Reader Pat Clack (née Gibbons) has kindly supplied some memories of her father who served in the First World War. 

He was also a journalist who later became editor of the News & Mail.

Before the Second World War, Pat worked at the Tylers off-licence at 4 Chertsey Road, Woking. 

One of her customers was Dame Ethel Smyth, whose life was featured in Peeps last month.

Pat said her father Reginald Herbert Gibbons was born on May 1, 1888.  

His life before the outbreak of hostilities in 1914 was spent in Maybury. 

His father worked at Colman’s furniture store. 

Reginald started working for Woking District Council in 1904, aged 16.

By 1911, he was working in the Woking area as a journalist. 

He had married Hilda Ilott and they had an eight-month-old daughter named Evelyn. 

The 1911 census lists them living at 69 Eve Road, Woking.

After the First World War broke out, Reginald joined the Royal Army Medical Corps (RAMC), much to the amusement of his four brothers as he had no previous medical experience.

Reginald was based at the Inkerman Barracks Military Hospital at Knaphill. 

After the war, his journalism career took off.

He became the News & Mail’s sports editor – regularly reporting Woking Football Club matches – and later sub-editor and editor. 

Reginald retired from the newspaper in the 1960s, on which occasion he received front-page coverage.

Pat recalls meeting Dame Ethel at Tylers.
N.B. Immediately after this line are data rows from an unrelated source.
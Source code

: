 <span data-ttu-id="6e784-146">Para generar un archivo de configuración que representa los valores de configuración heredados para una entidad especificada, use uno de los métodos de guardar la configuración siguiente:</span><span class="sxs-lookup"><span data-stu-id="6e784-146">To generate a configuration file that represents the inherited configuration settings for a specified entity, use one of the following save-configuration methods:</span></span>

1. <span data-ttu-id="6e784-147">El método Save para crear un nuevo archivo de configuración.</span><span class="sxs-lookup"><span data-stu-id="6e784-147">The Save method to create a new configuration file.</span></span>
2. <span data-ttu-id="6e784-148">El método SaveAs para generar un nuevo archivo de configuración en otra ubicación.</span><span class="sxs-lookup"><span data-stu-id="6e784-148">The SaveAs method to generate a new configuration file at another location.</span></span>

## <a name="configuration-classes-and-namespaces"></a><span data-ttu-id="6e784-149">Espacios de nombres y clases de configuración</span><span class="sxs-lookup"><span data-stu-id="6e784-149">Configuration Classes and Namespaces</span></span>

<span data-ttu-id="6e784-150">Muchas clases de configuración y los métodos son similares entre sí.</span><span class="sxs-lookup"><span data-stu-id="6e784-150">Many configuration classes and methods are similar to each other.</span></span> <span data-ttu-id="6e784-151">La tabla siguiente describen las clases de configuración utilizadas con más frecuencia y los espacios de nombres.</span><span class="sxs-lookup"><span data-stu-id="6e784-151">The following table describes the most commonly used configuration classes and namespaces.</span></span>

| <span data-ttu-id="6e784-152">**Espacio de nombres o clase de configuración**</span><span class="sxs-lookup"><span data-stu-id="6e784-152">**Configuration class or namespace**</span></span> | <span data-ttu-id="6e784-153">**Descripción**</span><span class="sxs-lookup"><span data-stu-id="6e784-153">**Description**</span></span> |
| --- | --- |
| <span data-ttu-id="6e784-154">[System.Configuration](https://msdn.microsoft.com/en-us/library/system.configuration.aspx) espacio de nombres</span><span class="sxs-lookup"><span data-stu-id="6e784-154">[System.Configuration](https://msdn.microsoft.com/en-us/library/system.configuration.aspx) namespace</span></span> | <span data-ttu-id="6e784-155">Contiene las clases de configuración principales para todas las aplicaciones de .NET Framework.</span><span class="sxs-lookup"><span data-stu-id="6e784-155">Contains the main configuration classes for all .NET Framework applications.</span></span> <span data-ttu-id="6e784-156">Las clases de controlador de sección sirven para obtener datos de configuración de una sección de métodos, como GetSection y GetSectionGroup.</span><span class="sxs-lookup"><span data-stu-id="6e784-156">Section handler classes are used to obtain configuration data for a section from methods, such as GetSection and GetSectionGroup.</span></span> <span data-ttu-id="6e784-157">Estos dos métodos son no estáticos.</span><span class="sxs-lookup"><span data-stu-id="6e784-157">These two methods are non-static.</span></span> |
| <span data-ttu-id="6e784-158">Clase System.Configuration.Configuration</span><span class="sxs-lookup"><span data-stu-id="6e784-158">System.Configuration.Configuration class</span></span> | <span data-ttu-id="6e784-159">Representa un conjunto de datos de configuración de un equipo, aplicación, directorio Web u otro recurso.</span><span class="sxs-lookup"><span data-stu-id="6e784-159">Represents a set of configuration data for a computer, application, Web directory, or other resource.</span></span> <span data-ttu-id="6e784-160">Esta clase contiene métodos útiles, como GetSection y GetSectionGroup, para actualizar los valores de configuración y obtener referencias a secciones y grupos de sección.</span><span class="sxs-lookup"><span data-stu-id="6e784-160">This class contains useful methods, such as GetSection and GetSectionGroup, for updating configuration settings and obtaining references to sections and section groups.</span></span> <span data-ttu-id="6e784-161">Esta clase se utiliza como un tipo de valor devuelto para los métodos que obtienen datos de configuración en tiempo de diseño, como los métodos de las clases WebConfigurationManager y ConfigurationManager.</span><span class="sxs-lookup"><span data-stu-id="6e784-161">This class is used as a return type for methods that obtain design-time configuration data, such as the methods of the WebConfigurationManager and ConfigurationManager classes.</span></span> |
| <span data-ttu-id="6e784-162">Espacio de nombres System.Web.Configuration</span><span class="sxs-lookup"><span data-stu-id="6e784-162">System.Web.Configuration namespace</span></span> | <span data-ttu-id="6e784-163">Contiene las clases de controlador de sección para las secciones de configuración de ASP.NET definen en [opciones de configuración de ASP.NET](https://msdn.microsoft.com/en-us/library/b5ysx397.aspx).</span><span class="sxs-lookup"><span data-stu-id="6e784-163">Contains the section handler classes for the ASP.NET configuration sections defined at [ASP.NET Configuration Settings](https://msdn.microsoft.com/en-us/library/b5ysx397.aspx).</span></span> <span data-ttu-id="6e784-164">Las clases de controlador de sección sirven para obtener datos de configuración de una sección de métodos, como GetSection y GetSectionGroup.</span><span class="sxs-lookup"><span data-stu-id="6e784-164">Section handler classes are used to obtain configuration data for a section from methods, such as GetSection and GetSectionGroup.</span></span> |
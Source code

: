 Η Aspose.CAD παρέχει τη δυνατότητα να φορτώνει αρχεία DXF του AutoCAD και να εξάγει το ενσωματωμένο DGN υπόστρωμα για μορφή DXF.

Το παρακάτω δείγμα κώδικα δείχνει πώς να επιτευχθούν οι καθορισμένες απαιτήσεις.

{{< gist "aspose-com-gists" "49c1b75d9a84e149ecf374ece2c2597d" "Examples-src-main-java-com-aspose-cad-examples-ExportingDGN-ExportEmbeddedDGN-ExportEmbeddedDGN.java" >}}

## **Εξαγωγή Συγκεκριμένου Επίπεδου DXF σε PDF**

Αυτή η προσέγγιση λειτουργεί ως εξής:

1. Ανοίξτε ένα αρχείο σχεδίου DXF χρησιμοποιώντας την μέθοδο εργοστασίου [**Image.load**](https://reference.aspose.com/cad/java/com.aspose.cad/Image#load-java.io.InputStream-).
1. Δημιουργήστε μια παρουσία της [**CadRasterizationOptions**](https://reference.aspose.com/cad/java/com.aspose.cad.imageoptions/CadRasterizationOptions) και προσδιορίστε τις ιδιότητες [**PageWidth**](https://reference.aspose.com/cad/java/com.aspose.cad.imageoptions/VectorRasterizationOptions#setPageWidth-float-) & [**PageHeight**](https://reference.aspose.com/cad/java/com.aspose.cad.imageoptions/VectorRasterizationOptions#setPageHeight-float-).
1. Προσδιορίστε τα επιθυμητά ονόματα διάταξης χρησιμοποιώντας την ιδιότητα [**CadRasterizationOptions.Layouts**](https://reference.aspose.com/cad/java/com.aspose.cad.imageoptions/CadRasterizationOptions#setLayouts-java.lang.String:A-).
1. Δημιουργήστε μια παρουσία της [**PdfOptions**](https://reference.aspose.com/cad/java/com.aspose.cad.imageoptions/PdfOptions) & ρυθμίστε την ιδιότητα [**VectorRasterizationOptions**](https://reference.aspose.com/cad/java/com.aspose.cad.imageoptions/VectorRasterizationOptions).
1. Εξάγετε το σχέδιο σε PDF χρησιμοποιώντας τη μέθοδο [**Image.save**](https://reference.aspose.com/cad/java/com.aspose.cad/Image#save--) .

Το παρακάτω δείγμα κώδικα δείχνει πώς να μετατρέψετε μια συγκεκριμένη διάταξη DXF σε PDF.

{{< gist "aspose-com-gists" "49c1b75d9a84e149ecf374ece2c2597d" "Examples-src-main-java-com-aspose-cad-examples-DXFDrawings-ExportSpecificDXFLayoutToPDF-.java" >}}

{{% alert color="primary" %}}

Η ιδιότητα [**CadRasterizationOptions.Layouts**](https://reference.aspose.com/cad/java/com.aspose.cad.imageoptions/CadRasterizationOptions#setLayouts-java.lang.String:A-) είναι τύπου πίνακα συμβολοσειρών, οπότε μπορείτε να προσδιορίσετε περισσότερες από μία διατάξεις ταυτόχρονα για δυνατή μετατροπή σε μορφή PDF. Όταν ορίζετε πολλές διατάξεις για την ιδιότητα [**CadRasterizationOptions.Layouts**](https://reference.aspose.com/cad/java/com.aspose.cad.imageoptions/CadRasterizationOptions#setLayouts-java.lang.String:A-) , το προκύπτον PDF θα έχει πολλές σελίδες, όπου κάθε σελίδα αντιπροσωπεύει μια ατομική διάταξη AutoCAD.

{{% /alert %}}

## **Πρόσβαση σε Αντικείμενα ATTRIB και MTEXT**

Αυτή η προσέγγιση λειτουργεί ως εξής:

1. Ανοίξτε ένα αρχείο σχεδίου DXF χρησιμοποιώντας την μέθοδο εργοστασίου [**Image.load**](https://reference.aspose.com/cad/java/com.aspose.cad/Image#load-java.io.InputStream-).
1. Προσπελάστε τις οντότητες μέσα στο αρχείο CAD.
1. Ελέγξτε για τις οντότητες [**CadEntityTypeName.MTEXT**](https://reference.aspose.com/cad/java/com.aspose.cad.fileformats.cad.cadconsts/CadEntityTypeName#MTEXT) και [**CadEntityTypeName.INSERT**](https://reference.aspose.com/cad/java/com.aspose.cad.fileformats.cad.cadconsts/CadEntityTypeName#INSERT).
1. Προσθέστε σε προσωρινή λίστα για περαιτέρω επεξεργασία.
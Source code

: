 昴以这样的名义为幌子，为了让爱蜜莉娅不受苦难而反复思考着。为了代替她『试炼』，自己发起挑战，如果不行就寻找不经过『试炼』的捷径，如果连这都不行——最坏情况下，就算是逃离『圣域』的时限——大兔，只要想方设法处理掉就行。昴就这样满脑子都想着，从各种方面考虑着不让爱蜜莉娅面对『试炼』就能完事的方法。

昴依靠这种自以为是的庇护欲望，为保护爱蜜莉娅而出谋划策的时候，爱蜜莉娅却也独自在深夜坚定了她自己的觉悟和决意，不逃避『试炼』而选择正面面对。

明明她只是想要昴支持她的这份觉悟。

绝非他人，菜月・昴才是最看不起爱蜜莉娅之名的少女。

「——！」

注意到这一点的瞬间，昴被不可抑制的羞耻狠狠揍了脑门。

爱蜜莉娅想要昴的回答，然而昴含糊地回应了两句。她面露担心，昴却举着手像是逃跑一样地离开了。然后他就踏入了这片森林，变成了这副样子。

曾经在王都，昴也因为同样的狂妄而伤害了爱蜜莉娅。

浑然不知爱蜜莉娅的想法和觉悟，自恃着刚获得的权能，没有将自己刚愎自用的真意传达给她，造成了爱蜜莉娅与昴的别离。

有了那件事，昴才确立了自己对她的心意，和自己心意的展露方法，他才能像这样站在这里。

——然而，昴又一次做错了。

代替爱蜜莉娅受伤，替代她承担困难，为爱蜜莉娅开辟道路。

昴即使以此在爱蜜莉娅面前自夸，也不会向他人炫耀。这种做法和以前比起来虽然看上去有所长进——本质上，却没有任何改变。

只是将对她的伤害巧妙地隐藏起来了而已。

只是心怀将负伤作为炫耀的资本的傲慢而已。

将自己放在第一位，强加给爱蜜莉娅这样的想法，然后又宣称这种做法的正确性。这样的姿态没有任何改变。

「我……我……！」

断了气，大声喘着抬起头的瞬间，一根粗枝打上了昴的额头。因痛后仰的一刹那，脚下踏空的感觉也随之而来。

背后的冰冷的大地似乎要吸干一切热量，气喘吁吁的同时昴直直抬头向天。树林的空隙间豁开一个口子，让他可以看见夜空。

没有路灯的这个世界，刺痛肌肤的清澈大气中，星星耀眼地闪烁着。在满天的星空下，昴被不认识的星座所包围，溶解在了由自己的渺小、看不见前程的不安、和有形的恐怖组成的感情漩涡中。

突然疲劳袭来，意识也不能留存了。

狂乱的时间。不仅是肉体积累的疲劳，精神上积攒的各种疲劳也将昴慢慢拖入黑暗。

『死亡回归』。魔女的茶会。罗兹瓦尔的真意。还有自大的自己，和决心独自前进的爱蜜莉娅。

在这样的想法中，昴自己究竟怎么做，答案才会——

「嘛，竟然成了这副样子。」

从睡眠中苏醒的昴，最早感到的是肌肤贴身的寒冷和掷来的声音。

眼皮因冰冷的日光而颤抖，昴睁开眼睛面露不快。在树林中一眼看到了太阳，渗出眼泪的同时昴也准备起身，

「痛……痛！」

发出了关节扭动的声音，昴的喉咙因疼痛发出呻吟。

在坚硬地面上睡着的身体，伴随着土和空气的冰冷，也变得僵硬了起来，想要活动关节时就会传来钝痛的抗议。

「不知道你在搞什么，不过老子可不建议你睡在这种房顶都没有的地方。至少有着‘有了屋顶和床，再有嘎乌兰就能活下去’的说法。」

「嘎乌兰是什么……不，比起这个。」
These meetings were not long before Pat enlisted in the Women’s Auxiliary Air Force (WAAF) during the Second World War.

Pat said that when men began to join up for military service, she helped out in Tylers’ shop as well as its office.

She said: “Dame Ethel came in regularly. 

“One day, the manager – Mr Finch – said that I could serve her.

“She came in wearing a ‘pork pie’ hat and a cape and had a large dog with her. 

“It was the only dog that Mr Finch allowed in the shop.

“She was quite chatty and asked about my background. 

“I told her that although I was only aged 17, I was planning to join up when old enough. 

“After that we had bits of conversations. One day she said ‘See you next week’, and I said ‘Well, no, I am enlisting next week’.

“Dame Ethel said she would enquire about my progress and would keep in touch. But sadly she died only a few months later. I joined up on March 8, l944.

“She was a very imposing and gracious lady.”